Where the records below show a line containing "Workshop on LINUX", start copying; end with the line containing "- Databases: MySQL, MongoDB, PostgreSQL, Redis.", and copy it too.

**** DATASET CONTENT

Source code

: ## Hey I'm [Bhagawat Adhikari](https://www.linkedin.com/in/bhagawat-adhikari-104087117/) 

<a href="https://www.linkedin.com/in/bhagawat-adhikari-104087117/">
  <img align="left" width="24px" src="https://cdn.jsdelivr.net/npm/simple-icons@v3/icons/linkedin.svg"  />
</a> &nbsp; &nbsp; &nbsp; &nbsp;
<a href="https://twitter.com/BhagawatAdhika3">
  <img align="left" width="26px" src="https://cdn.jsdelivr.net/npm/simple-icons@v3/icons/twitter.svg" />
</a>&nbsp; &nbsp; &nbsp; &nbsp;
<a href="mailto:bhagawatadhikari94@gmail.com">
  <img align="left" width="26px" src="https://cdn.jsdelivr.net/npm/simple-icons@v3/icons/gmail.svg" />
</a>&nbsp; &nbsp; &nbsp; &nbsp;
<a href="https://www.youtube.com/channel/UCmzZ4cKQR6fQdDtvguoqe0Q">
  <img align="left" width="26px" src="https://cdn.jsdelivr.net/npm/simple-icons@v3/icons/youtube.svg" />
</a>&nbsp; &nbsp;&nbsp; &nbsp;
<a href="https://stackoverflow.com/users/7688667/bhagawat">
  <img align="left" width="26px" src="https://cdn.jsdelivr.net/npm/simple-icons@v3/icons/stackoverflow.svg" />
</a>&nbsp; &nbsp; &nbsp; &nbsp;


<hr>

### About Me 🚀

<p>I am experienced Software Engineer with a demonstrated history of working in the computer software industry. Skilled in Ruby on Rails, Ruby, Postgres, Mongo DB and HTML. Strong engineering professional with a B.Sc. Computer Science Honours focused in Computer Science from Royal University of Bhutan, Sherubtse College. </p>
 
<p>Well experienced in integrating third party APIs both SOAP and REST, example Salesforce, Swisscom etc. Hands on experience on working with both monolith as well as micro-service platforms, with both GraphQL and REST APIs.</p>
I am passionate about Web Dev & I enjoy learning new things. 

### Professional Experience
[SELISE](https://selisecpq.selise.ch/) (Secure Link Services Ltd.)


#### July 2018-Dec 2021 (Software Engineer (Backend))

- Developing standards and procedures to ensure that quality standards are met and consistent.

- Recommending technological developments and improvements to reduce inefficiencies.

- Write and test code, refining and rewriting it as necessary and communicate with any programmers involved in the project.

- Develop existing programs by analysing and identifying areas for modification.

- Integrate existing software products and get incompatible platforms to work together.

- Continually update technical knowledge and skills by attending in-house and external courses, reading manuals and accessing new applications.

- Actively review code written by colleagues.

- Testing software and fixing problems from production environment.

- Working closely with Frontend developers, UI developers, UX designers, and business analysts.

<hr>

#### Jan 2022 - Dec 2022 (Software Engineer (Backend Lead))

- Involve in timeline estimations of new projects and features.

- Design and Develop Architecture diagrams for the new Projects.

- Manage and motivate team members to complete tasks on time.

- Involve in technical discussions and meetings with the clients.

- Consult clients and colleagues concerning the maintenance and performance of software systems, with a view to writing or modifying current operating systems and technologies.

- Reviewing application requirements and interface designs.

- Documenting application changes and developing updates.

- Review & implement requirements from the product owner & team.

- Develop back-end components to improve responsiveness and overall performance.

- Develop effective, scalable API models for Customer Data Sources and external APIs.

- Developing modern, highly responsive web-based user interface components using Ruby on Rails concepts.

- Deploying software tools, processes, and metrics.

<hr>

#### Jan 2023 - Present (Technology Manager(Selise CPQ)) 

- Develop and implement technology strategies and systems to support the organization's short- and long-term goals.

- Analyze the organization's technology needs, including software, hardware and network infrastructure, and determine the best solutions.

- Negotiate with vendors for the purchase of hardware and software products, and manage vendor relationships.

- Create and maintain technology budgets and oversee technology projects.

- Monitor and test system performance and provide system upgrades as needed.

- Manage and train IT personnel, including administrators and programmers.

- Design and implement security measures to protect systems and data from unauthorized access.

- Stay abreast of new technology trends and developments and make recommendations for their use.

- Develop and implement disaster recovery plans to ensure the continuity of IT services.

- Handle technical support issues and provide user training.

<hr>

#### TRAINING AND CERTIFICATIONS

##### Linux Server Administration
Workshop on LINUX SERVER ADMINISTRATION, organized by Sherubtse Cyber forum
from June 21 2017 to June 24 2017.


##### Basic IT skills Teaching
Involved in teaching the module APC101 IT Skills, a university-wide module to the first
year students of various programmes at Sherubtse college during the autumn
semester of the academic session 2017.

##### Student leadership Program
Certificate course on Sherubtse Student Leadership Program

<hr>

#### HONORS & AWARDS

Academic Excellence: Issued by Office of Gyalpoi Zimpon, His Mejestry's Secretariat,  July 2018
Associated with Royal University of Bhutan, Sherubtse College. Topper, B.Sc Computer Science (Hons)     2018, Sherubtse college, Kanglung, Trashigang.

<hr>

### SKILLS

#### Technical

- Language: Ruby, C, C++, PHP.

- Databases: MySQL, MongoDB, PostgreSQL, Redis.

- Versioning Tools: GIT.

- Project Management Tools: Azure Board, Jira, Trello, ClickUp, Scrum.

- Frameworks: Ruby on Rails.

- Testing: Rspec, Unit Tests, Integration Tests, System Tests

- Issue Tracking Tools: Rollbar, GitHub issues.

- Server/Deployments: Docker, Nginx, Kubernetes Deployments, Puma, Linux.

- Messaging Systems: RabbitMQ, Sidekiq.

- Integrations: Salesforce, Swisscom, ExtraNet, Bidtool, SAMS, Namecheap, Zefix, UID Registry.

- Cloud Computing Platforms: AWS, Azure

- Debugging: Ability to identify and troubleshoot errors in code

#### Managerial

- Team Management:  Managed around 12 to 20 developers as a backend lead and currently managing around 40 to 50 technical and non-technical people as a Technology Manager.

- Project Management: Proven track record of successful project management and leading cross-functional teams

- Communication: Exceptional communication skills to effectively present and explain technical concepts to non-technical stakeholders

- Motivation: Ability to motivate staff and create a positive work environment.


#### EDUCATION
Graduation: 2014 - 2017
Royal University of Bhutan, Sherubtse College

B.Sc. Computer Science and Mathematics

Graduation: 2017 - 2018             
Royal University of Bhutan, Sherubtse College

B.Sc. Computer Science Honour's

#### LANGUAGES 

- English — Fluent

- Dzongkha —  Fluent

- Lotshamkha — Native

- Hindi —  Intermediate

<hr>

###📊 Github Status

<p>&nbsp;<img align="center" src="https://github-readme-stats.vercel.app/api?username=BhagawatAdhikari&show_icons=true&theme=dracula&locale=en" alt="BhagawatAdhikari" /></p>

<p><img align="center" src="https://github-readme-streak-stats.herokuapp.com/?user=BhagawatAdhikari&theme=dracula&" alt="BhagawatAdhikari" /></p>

********

__EXERCISE SOLUTION__.
Workshop on LINUX SERVER ADMINISTRATION, organized by Sherubtse Cyber forum
from June 21 2017 to June 24 2017.


##### Basic IT skills Teaching
Involved in teaching the module APC101 IT Skills, a university-wide module to the first
year students of various programmes at Sherubtse college during the autumn
semester of the academic session 2017.

##### Student leadership Program
Certificate course on Sherubtse Student Leadership Program

<hr>

#### HONORS & AWARDS

Academic Excellence: Issued by Office of Gyalpoi Zimpon, His Mejestry's Secretariat,  July 2018
Associated with Royal University of Bhutan, Sherubtse College. Topper, B.Sc Computer Science (Hons)     2018, Sherubtse college, Kanglung, Trashigang.

<hr>

### SKILLS

#### Technical

- Language: Ruby, C, C++, PHP.

- Databases: MySQL, MongoDB, PostgreSQL, Redis.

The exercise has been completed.